Not Too Fond of Fonda

         The 1879 play A Doll's House by Henrik Ibsen serves as complex look into the relationship of two people, named Nora and Torvald Helmer. I thought this play, as written by Ibsen, was intriguing and thought provoking. Nora seemed to truly want the best for her husband, but she did not go about it in the right way. This play communicates much about the importance of honesty in marriage and about the Norwegian social structure. Naturally, I could not wait to see the first film adaptation. Yet, I was extremely disappointed after watching A Doll's House as directed by Joseph Losey.

         Jane Fonda, in the role of Nora Helmer, did not focus the ambitions of her character on the true care and love of her family as Nora is portrayed in Ibsen's original play. Fonda's version was released in 1973, and it is easy to see Fonda's real mission for releasing the movie during this period. Fonda spouts her feminist ideals for the entire world to see throughout the movie, which effectively ruins the original meaning of the play. Instead of feeling sorry for Nora and what she seemingly "had" to do by going behind Torvald's back to get a loan, I just began to feel disgusted. Jane Fonda's Nora treated Torvald (David Warner) terribly, and did not seem to care how her actions hurt other people. Fonda's Nora seemed to want the whole world to revolve around her, just because she thought she was special.

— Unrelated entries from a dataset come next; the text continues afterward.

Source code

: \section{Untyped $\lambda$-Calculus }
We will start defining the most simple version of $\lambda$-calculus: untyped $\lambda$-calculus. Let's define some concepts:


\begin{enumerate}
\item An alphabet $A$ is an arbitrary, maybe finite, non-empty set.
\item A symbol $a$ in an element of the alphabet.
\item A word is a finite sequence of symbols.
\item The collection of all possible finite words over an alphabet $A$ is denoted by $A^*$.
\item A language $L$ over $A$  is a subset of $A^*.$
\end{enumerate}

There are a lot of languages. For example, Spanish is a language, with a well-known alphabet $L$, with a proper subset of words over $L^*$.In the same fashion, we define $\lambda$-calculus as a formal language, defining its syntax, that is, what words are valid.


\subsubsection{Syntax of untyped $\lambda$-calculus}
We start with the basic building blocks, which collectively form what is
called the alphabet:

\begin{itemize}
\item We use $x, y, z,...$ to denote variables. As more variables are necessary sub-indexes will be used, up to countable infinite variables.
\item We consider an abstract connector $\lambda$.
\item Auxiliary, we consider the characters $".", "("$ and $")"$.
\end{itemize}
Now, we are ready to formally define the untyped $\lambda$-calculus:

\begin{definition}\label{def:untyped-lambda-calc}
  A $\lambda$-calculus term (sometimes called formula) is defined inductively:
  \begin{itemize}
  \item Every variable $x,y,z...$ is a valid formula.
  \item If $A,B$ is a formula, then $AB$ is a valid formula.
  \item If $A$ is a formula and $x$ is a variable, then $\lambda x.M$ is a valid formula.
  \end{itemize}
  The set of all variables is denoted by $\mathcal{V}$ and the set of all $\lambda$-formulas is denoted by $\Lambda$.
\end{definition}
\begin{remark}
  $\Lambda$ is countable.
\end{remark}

         At the end of Ibsen's play, I rooted for Nora because Torvald seemed to lash out at her for no reason. I would have been angry too if my husband had belittled me for just trying to save his life. Yet, Fonda's portrayal of Nora sickened me to the point that I was glad when Torvald finally gave her a piece of his mind. She controlled him throughout the whole movie, so much so that he seemed to be a mere puppet in her domineering fingers. I can understand why Fonda would want to promote women as independent and intelligent using a play such as Ibsen's A Doll's House. However, Fonda took her acting to extremes throughout the movie. Therefore, much of Fonda's message was effectively crushed. Fonda's sense of liberty in manipulating the movie for her own views and gain only serves to lessen the true impact of Ibsen's message. In the end, Fonda's Nora just seems like a woman who deserts her family because her pride has been hurt.

         This is why I much preferred Ibsen's original version of the play A Doll's House to Jane Fonda's movie adaptation. There was a depth and meaningfulness to the play that was definitely lost after Fonda tried to tamper with Ibsen's genius and insert her modern political message into a timeless work.